**How to complete this task:** Wherever the line with "Lastly, we explain" sits in the listing below, transcribe from it up to and including the line with "the authors in", exactly, and leave the remaining lines out.

**Record extracts:**
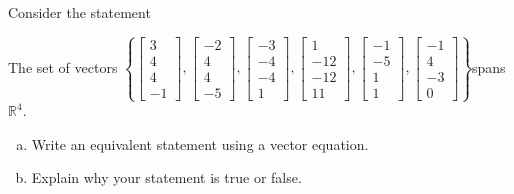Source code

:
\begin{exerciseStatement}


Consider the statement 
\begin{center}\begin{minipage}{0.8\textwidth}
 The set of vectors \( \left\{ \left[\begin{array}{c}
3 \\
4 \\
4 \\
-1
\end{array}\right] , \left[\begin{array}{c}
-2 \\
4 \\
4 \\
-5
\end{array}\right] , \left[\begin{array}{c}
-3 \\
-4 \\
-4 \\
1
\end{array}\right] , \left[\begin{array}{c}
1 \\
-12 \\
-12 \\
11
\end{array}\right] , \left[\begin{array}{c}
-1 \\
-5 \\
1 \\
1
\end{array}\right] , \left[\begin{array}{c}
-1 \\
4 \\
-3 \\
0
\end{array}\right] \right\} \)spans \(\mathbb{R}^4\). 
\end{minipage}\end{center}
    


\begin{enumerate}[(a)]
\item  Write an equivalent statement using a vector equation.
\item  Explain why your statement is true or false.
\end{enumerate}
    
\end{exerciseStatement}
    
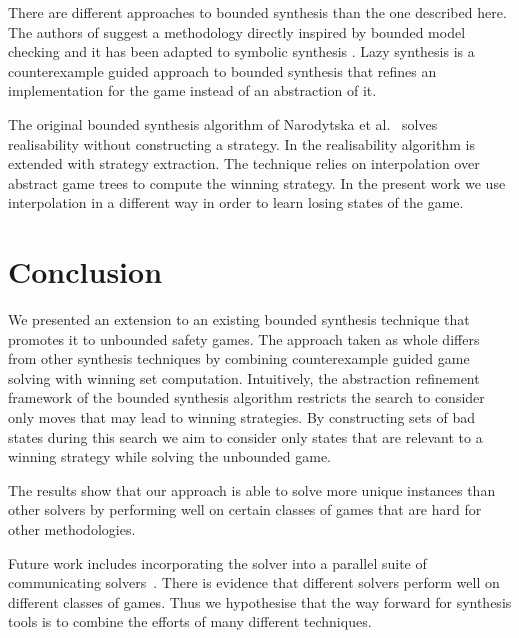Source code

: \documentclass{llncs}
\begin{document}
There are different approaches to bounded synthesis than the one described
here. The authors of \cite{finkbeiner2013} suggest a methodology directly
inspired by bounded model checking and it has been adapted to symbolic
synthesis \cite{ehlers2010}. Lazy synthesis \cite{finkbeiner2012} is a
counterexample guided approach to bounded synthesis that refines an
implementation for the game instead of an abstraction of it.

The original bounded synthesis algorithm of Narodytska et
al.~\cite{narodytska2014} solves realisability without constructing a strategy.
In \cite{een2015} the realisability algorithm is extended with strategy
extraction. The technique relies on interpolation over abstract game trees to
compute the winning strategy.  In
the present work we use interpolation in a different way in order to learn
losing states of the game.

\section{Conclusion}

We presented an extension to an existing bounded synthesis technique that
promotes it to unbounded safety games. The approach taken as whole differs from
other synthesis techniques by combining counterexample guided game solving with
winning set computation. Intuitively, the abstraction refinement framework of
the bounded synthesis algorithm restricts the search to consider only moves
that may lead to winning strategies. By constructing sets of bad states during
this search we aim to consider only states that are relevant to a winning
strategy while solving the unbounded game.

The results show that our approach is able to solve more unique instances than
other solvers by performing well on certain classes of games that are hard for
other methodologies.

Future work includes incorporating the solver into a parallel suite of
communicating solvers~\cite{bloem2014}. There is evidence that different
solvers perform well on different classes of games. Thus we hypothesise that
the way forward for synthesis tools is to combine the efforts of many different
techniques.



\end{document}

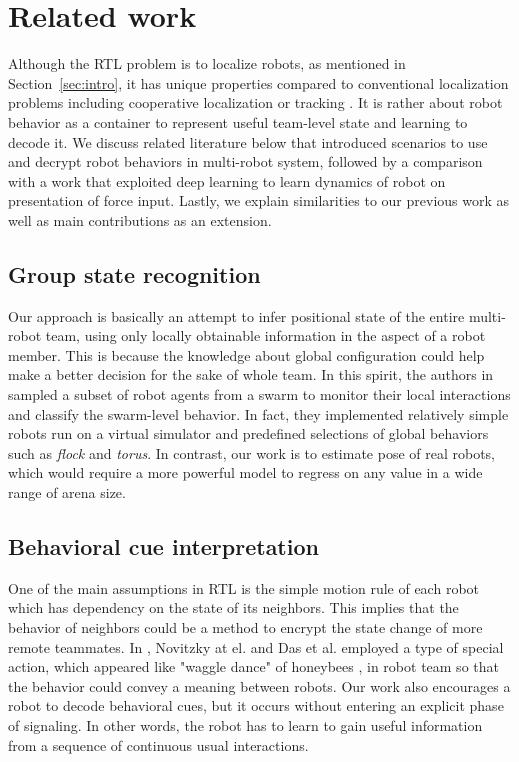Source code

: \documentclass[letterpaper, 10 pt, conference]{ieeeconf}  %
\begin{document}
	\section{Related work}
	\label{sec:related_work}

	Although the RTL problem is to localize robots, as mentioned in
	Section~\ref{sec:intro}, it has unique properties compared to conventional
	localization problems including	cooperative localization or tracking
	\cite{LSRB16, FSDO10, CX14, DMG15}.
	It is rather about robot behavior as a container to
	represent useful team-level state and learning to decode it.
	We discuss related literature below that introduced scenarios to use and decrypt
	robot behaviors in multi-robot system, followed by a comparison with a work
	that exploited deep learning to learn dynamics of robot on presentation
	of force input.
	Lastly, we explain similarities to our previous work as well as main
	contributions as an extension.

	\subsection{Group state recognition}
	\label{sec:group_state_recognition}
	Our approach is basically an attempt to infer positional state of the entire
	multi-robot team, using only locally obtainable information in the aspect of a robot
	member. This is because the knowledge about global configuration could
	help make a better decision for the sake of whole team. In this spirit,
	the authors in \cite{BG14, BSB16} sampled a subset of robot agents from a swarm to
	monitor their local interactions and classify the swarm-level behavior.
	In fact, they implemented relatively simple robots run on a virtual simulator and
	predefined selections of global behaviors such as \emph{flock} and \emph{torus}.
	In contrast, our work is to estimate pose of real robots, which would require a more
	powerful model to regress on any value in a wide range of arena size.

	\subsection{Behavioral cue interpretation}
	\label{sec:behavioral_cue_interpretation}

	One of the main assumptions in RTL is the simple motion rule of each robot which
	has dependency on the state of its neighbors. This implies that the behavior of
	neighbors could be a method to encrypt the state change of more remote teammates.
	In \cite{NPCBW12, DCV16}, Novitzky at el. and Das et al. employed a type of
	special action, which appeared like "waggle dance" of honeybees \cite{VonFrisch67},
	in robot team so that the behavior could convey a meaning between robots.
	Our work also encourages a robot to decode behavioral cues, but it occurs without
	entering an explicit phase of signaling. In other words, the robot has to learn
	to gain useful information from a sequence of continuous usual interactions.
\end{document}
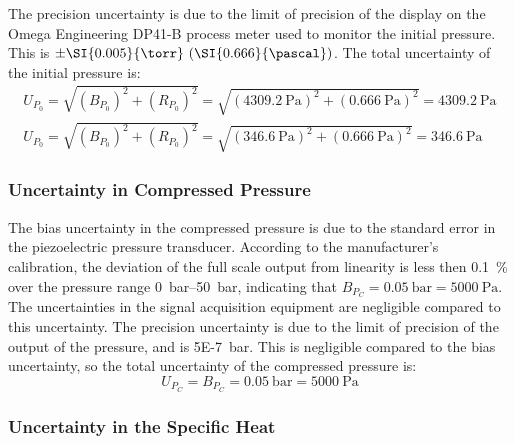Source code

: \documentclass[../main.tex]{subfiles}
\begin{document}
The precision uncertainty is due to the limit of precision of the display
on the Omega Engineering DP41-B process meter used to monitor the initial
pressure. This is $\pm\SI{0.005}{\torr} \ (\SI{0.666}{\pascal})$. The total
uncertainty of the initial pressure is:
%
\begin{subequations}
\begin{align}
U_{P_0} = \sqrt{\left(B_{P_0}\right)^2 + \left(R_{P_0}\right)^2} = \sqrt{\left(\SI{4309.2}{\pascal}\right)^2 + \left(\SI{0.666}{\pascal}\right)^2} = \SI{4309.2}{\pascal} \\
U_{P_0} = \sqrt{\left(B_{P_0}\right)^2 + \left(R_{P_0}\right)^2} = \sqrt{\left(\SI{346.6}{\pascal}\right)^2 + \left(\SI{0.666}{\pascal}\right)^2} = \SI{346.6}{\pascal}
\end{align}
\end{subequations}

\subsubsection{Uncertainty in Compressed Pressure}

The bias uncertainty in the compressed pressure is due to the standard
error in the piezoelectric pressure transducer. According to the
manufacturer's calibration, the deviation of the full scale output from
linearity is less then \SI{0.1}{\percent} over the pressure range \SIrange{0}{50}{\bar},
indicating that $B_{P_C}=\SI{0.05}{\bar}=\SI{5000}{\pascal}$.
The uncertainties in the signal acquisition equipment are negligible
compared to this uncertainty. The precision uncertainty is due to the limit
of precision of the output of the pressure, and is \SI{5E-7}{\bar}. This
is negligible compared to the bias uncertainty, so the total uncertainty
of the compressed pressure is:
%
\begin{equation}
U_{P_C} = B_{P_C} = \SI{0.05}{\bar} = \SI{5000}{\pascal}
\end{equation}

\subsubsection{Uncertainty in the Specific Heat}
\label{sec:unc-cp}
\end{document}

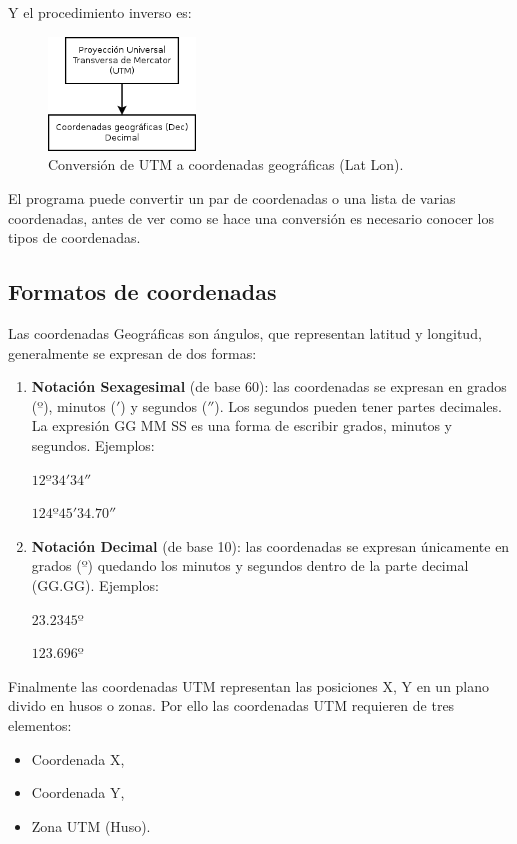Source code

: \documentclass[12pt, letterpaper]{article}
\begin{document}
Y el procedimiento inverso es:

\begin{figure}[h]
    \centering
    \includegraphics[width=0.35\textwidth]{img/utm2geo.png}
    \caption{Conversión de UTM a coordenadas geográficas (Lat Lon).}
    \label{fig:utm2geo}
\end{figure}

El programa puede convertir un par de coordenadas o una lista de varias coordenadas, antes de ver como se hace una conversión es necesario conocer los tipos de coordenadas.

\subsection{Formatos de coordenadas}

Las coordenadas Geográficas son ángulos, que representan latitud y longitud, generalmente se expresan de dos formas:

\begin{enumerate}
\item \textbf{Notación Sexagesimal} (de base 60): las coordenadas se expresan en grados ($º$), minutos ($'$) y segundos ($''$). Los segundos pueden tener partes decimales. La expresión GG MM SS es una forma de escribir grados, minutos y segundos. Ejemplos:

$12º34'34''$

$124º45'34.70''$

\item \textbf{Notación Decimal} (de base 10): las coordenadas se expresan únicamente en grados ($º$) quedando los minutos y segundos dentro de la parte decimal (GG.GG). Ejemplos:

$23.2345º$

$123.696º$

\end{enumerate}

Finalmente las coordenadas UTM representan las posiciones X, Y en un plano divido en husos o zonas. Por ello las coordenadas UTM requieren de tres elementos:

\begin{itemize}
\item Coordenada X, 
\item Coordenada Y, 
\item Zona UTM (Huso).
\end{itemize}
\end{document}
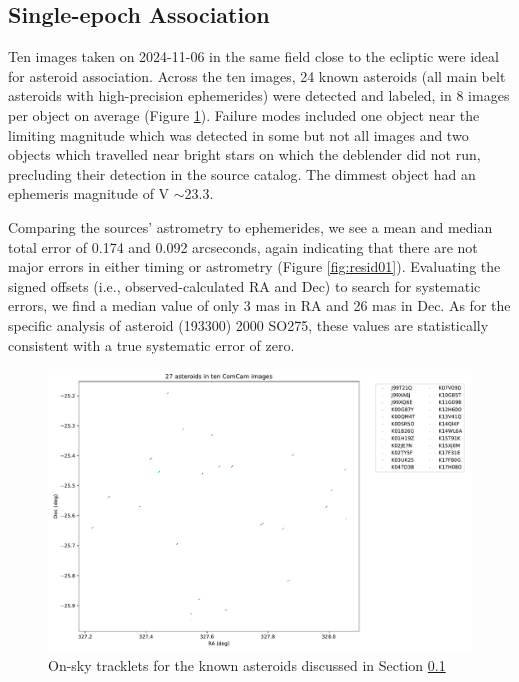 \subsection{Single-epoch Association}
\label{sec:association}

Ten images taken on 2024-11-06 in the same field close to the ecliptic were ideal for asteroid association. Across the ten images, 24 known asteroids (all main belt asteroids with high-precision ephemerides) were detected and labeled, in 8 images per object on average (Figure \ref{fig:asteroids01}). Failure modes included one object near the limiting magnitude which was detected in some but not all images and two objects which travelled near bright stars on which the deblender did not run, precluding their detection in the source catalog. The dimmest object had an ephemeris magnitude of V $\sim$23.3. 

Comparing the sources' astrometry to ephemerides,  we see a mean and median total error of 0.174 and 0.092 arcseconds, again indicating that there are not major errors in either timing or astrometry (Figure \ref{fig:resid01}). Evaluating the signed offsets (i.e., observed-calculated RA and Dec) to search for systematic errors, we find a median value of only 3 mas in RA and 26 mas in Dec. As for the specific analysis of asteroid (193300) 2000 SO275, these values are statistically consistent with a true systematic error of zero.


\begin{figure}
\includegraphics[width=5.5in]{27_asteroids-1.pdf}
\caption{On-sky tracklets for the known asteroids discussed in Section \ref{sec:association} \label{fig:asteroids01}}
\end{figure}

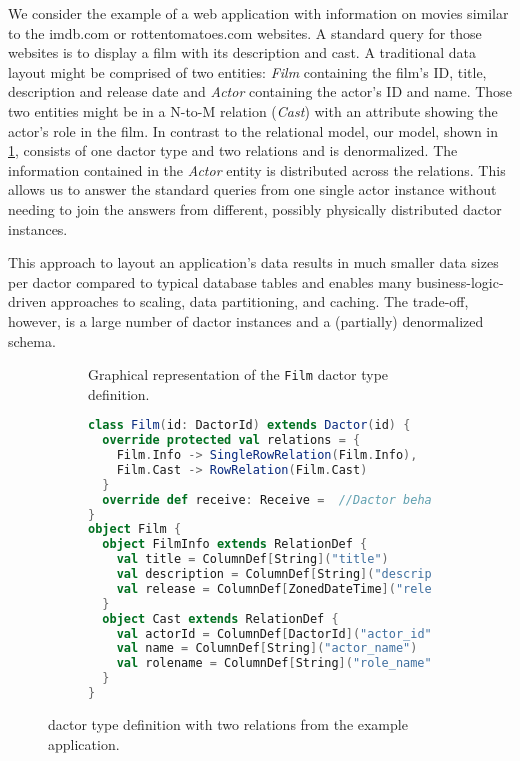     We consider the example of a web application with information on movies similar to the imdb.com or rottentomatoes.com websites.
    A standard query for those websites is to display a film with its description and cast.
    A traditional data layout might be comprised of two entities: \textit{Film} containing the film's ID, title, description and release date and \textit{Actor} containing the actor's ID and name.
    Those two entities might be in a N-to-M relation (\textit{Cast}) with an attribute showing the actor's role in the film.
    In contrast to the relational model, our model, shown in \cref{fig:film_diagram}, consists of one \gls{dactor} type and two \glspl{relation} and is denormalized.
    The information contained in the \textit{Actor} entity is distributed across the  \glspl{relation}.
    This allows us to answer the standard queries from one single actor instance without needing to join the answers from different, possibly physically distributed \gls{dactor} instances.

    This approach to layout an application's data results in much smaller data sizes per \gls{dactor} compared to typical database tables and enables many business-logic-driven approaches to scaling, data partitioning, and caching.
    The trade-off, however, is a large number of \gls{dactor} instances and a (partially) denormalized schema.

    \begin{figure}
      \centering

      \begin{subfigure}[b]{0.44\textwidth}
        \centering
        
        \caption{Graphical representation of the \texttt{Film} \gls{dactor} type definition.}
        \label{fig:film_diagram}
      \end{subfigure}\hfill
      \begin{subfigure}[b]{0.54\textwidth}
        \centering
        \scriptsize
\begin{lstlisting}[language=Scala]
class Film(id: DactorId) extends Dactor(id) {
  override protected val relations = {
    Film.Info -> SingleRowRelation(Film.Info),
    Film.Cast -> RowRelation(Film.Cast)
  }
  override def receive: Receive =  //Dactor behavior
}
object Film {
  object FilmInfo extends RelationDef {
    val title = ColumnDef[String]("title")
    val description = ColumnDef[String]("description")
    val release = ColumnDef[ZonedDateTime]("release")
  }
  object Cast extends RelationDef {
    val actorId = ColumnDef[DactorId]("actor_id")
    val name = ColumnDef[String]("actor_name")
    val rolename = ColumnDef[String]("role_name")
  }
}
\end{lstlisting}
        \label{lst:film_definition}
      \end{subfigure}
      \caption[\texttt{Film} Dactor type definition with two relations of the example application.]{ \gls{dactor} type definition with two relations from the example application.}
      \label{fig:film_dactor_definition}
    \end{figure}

**Answer to this problem:**
	Lastly, we explain similarities to our previous work as well as main
	contributions as an extension.

	\subsection{Group state recognition}
	\label{sec:group_state_recognition}
	Our approach is basically an attempt to infer positional state of the entire
	multi-robot team, using only locally obtainable information in the aspect of a robot
	member. This is because the knowledge about global configuration could
	help make a better decision for the sake of whole team. In this spirit,
	the authors in \cite{BG14, BSB16} sampled a subset of robot agents from a swarm to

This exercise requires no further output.